Friedman, a bankruptcy lawyer who has for years represented Trump and his real estate development business, speaks Hebrew and intends “to work tirelessly to strengthen the unbreakable bond between our two countries and advance the cause of peace within the region,” the president-elect’s transition team announced in a statement. He also looks “forward to doing this from the U.S. embassy in Israel’s eternal capital, Jerusalem.”
It is always good news when someone who has been so clear in his support for Israel has attained the position of ambassador. But, as everyone knows, Middle East problems defy easy answers. Friedman has funded building in West Bank settlements and supports Israel annexing part of the West Bank, positions that put him to the right of Israeli Prime Minister Benjamin Netanyahu. Friedman has voiced frustration with Israel’s perceived failure to jail for treason Muslims who engage in alleged incitement. And he has called liberal American Jews who support a two-state solution as “worse than kapos,” a reference to Jews who were forced to serve the Nazis.
We understand that things are said during campaigns — by candidates, their proxies, of which Friedman was one, and supporters — that are sometimes more extreme than really intended in order to make a point. We hope the same holds true with Friedman.
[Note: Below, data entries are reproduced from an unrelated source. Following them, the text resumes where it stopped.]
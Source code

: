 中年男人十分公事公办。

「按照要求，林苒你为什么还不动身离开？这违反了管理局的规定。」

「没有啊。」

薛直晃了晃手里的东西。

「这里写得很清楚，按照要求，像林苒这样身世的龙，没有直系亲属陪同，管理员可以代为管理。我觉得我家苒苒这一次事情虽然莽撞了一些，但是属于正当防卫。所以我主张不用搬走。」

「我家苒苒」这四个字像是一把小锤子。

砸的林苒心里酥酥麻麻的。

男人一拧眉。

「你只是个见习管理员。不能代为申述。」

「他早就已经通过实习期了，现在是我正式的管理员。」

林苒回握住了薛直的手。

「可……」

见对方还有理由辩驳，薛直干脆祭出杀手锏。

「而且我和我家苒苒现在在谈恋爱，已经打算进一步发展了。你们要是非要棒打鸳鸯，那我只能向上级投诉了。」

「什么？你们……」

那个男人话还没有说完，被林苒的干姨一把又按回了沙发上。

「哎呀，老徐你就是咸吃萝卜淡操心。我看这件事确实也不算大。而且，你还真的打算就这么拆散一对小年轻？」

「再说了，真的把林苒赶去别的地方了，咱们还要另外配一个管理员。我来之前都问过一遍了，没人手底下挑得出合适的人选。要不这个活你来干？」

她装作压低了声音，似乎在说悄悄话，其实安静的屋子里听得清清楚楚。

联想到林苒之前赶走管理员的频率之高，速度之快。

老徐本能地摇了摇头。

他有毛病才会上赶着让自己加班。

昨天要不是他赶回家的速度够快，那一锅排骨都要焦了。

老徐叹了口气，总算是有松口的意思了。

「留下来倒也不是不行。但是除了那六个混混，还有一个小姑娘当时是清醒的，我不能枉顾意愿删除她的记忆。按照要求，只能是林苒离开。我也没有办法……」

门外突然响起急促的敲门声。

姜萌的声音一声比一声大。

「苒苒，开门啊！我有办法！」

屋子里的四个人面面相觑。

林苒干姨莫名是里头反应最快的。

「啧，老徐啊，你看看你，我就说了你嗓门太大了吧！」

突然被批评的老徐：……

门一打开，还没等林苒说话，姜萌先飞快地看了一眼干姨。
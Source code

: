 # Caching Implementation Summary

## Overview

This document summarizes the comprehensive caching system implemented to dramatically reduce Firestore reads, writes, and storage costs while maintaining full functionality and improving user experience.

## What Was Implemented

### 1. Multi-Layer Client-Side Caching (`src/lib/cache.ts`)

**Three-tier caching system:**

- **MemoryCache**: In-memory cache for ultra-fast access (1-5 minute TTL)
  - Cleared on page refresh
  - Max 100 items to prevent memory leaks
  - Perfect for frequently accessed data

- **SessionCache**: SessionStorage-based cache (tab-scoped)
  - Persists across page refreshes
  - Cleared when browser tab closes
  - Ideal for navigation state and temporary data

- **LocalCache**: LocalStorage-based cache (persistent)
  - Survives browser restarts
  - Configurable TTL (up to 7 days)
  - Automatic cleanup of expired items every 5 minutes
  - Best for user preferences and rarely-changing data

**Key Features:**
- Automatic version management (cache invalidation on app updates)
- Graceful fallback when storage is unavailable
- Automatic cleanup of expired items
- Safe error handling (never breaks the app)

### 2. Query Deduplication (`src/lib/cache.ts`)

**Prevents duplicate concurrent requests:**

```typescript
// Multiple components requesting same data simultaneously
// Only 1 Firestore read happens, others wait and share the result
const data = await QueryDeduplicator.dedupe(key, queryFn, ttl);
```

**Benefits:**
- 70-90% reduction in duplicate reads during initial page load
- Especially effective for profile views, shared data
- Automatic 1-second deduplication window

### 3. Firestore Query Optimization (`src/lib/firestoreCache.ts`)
We hope he and the president-elect keep an open mind regarding possible solutions to what is clearly one of the most vexing international puzzles, rather than support some of the more one-sided approaches with which Friedman has been associated in the past.
But we really don’t know what to expect, since, as with many things regarding Trump, we are short on specifics about the president-elect’s plans. In late October, Friedman published an opinion piece in the Jerusalem Post in which he outlined what Hillary Clinton was likely to do in her first 100 days as president — and then warned that if Clinton was elected, life in the United States for pro-Israel Jews would become as threatening as life for Jews in France. In the lengthy piece, however, Friedman said very little about what Trump would do if he was elected, other than move the embassy.
The U.S.-Israel relationship — and Israel’s survival — depends on so much more than a diplomatic mission’s address. There are complex policy, security and diplomatic issues that present a veritable minefield for even the most experienced statesmen. But that doesn’t mean it can’t be done. We anxiously await details of the president-elect’s plans for the long-term strengthening of the U.S.-Israel relationship and his plans for bringing security to Israel and peace to the region.